(AVAILABLE RECORDS begins)

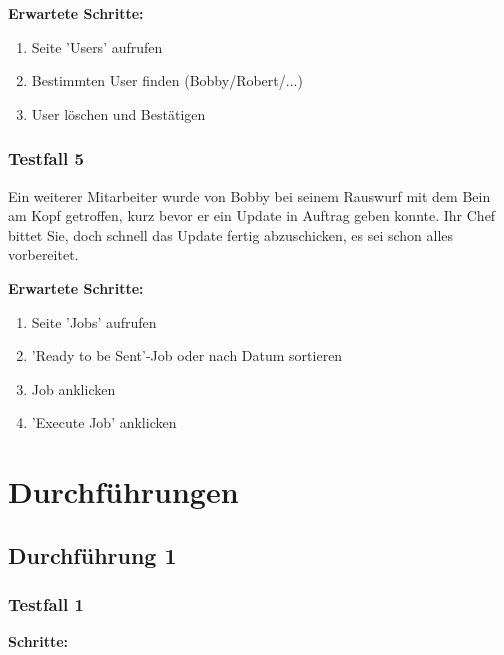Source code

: {\bigskip
\textbf{Erwartete Schritte:}

\begin{enumerate}
    \item Seite 'Users' aufrufen
    \item Bestimmten User finden (Bobby/Robert/...)
    \item User löschen und Bestätigen
\end{enumerate}


\subsubsection*{Testfall 5}

Ein weiterer Mitarbeiter wurde von Bobby bei seinem Rauswurf mit dem Bein am Kopf getroffen, kurz bevor er ein Update in Auftrag geben konnte. Ihr Chef bittet Sie, doch schnell das Update fertig abzuschicken, es sei schon alles vorbereitet.

\bigskip
\textbf{Erwartete Schritte:}

\begin{enumerate}
    \item Seite 'Jobs' aufrufen
    \item 'Ready to be Sent'-Job oder nach Datum sortieren
    \item Job anklicken
    \item 'Execute Job' anklicken
\end{enumerate}





\section*{Durchführungen}



\subsection*{Durchführung 1}

\subsubsection*{Testfall 1}

\textbf{Schritte:}

}
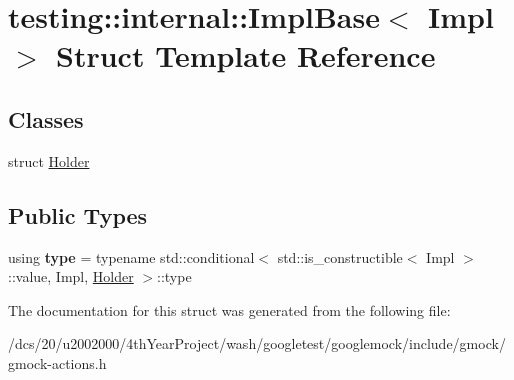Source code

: \hypertarget{structtesting_1_1internal_1_1ImplBase}{}\section{testing\+:\+:internal\+:\+:Impl\+Base$<$ Impl $>$ Struct Template Reference}
\label{structtesting_1_1internal_1_1ImplBase}
\subsection*{Classes}
\begin{DoxyCompactItemize}
\item 
struct \mbox{\hyperlink{structtesting_1_1internal_1_1ImplBase_1_1Holder}{Holder}}
\end{DoxyCompactItemize}
\subsection*{Public Types}
\begin{DoxyCompactItemize}
\item 
\mbox{\label{structtesting_1_1internal_1_1ImplBase_a7c9f35d6b67639c1be1d422b58ba53d4}} 
using {\bfseries type} = typename std\+::conditional$<$ std\+::is\+\_\+constructible$<$ Impl $>$\+::value, Impl, \mbox{\hyperlink{structtesting_1_1internal_1_1ImplBase_1_1Holder}{Holder}} $>$\+::type
\end{DoxyCompactItemize}


The documentation for this struct was generated from the following file\+:\begin{DoxyCompactItemize}
\item 
/dcs/20/u2002000/4th\+Year\+Project/wash/googletest/googlemock/include/gmock/gmock-\/actions.\+h\end{DoxyCompactItemize}
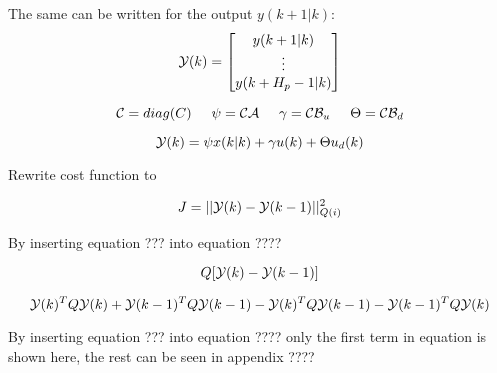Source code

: The same can be written for the output $y(k+1|k)$:
\begin{equation}
	\CMcal{Y}(k)= 
	\begin{bmatrix}
	y(k+1|k)\\
	\vdots\\
	y(k+H_p-1|k)
	\end{bmatrix}
\end{equation}



\begin{equation}
	\CMcal{C} = diag(C) \hspace{5mm} \psi = \CMcal{C}\CMcal{A}  \hspace{5mm} \gamma = \CMcal{C}\CMcal{B}_u \hspace{5mm}  \Theta = \CMcal{C}\CMcal{B}_{d}
\end{equation}

\begin{equation}
	\CMcal{Y}(k) = \psi x(k|k) + \gamma u(k) + \Theta  u_d(k)
\end{equation}





Rewrite cost function to

\begin{equation}
	J = ||\CMcal{Y}(k)-\CMcal{Y}(k-1)||_{Q(i)}^2
\end{equation}

By inserting equation ??? into equation ????

\begin{equation}
	[\CMcal{Y}(k)^T - \CMcal{Y}(k-1)^T]Q[\CMcal{Y}(k) - \CMcal{Y}(k-1)]
\end{equation}



\begin{equation}
	\CMcal{Y}(k)^TQ\CMcal{Y}(k)+ \CMcal{Y}(k-1)^TQ\CMcal{Y}(k-1)-\CMcal{Y}(k)^TQ\CMcal{Y}(k-1)-\CMcal{Y}(k-1)^TQ\CMcal{Y}(k)
\end{equation}


By inserting equation ??? into equation ???? only the first term in equation is shown here, the rest can be seen in appendix ????

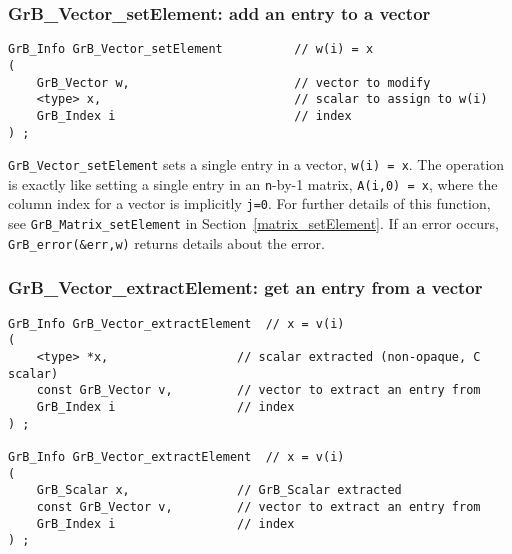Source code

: \documentclass[12pt]{article}
\begin{document}
\subsubsection{{\sf GrB\_Vector\_setElement:}    add an entry to a vector}
\label{vector_setElement}

\begin{mdframed}[userdefinedwidth=6in]
{\footnotesize
\begin{verbatim}
GrB_Info GrB_Vector_setElement          // w(i) = x
(
    GrB_Vector w,                       // vector to modify
    <type> x,                           // scalar to assign to w(i)
    GrB_Index i                         // index
) ;
\end{verbatim} } \end{mdframed}

\verb'GrB_Vector_setElement' sets a single entry in a vector, \verb'w(i) = x'.
The operation is exactly like setting a single entry in an \verb'n'-by-1
matrix, \verb'A(i,0) = x', where the column index for a vector is implicitly
\verb'j=0'.  For further details of this function, see
\verb'GrB_Matrix_setElement' in Section~\ref{matrix_setElement}.
If an error occurs, \verb'GrB_error(&err,w)' returns details about the error.

\subsubsection{{\sf GrB\_Vector\_extractElement:} get an entry from a vector}
\label{vector_extractElement}

\begin{mdframed}[userdefinedwidth=6in]
{\footnotesize
\begin{verbatim}
GrB_Info GrB_Vector_extractElement  // x = v(i)
(
    <type> *x,                  // scalar extracted (non-opaque, C scalar)
    const GrB_Vector v,         // vector to extract an entry from
    GrB_Index i                 // index
) ;

GrB_Info GrB_Vector_extractElement  // x = v(i)
(
    GrB_Scalar x,               // GrB_Scalar extracted
    const GrB_Vector v,         // vector to extract an entry from
    GrB_Index i                 // index
) ;
\end{verbatim} } \end{mdframed}
\end{document}
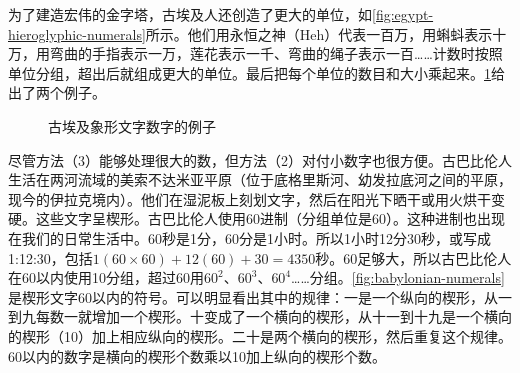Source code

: \documentclass[b5paper]{ctexart}
\begin{document}
为了建造宏伟的金字塔，古埃及人还创造了更大的单位，如\cref{fig:egypt-hieroglyphic-numerals}所示。他们用永恒之神（Heh）代表一百万，用蝌蚪表示十万，用弯曲的手指表示一万，莲花表示一千、弯曲的绳子表示一百……计数时按照单位分组，超出后就组成更大的单位。最后把每个单位的数目和大小乘起来。\cref{fig:egypt-number-examples}给出了两个例子。

\begin{figure}[htbp]
 \centering
 \caption{古埃及象形文字数字的例子}
 \label{fig:egypt-number-examples}
\end{figure}

  
尽管方法（3）能够处理很大的数，但方法（2）对付小数字也很方便。古巴比伦人生活在两河流域的美索不达米亚平原（位于底格里斯河、幼发拉底河之间的平原，现今的伊拉克境内）。他们在湿泥板上刻划文字，然后在阳光下晒干或用火烘干变硬。这些文字呈楔形。古巴比伦人使用60进制（分组单位是60）。这种进制也出现在我们的日常生活中。60秒是1分，60分是1小时。所以1小时12分30秒，或写成1:12:30，包括$1(60\times 60) + 12(60) + 30 = 4350$秒。60足够大，所以古巴比伦人在60以内使用10分组，超过60用$60^2$、$60^3$、$60^4$……分组。\cref{fig:babylonian-numerals}是楔形文字60以内的符号。可以明显看出其中的规律：一是一个纵向的楔形，从一到九每数一就增加一个楔形。十变成了一个横向的楔形，从十一到十九是一个横向的楔形（10）加上相应纵向的楔形。二十是两个横向的楔形，然后重复这个规律。60以内的数字是横向的楔形个数乘以10加上纵向的楔形个数。
\end{document}
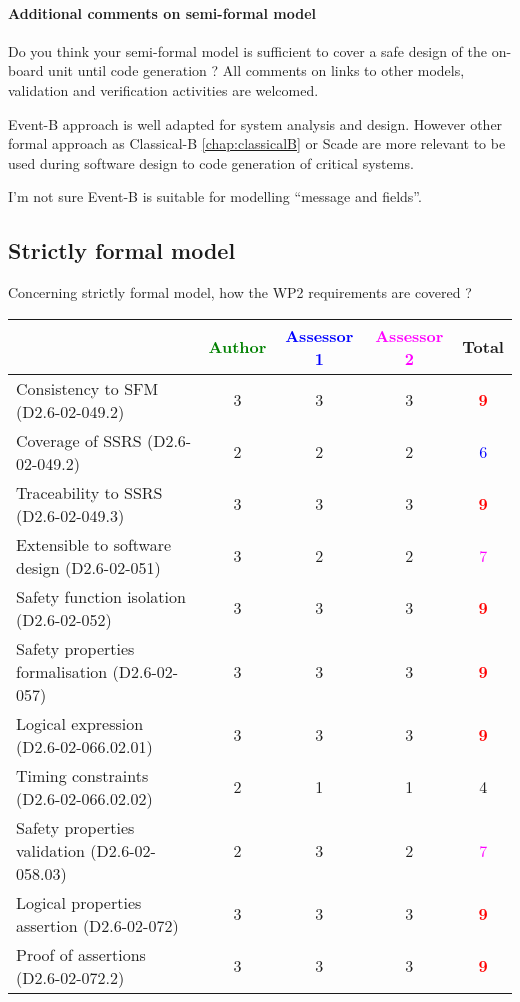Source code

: \paragraph{Additional comments on semi-formal  model} Do you think your semi-formal  model is sufficient to cover a safe design of the on-board unit until code generation ?
All comments on links to  other models, validation and verification activities are welcomed.


\begin{author_comment}
Event-B  approach is well adapted for system analysis and design. However other formal approach as Classical-B \ref{chap:classicalB} or Scade are more relevant to be used during software design to code generation of critical systems.
\end{author_comment}


\begin{assessor1}
I'm not sure Event-B is suitable for modelling ``message and fields''.
\end{assessor1}


\subsection{Strictly formal model}

Concerning strictly formal model, how the WP2 requirements are covered ?

\begin{tabular}{|l | c | c | c | c|}
\hline
& \textcolor{green}{Author} & \textcolor{blue}{Assessor 1} & \textcolor{magenta}{Assessor 2} & Total \\
\hline 
Consistency to SFM (D2.6-02-049.2) & 3     & 3     & 3     & \textcolor{red}{\textbf{9}} \\
\hline
Coverage of SSRS (D2.6-02-049.2)  & 2     & 2     & 2     & \textcolor{blue}{6} \\
\hline
Traceability to  SSRS (D2.6-02-049.3)  & 3     & 3     & 3     & \textcolor{red}{\textbf{9}} \\
\hline
Extensible to software design (D2.6-02-051)  & 3     & 2     & 2     & \textcolor{magenta}{7} \\
\hline
Safety function isolation (D2.6-02-052)  & 3     & 3     & 3     & \textcolor{red}{\textbf{9}} \\
\hline 
Safety properties formalisation (D2.6-02-057)  & 3     & 3     & 3     & \textcolor{red}{\textbf{9}} \\
\hline
Logical expression (D2.6-02-066.02.01)  & 3     & 3     & 3     & \textcolor{red}{\textbf{9}} \\
\hline
Timing constraints (D2.6-02-066.02.02)  & 2     & 1     & 1     & 4     \\
\hline
Safety properties validation (D2.6-02-058.03)  & 2     & 3     & 2     & \textcolor{magenta}{7} \\
\hline
Logical properties assertion (D2.6-02-072)  & 3     & 3     & 3     & \textcolor{red}{\textbf{9}} \\
\hline
Proof of assertions (D2.6-02-072.2)  & 3     & 3     & 3     & \textcolor{red}{\textbf{9}} \\
\hline
\end{tabular}

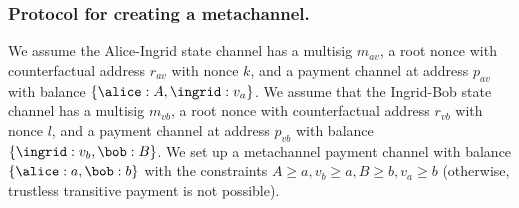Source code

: \documentclass[prb,floatfix,reprint,nofootinbib,amsmath,amssymb,epsfig,pre,floats,letterpaper,groupedaffiliation,tightenlines,allcolors=blue,11pt]{revtex4}
\theoremstyle{definition}
\theoremstyle{definition}
\theoremstyle{definition}
\begin{document}
\subsubsection{Protocol for creating a metachannel.}

We assume the Alice-Ingrid state channel has a multisig $m_{av}$, a root nonce with counterfactual address $r_{av}$ with nonce $k$, and a payment channel at address $p_{av}$ with balance $\{ \alice: A, \ingrid: v_a \}$. We assume that the Ingrid-Bob state channel has a multisig $m_{vb}$, a root nonce with counterfactual address $r_{vb}$ with nonce $l$, and a payment channel at address $p_{vb}$ with balance $\{ \ingrid: v_b, \bob: B\}$. We set up a metachannel payment channel with balance $\{ \alice: a, \bob: b \}$ with the constraints $A \ge a, v_b \ge a, B \ge b, v_a \ge b$ (otherwise, trustless transitive payment is not possible).
\end{document}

(AVAILABLE RECORDS ends)

→ **WHAT TO PRODUCE**
Please state how many lines in the listing above hold the string "constraints", and nothing more.

→ **OUTPUT FOR THIS EXERCISE**
2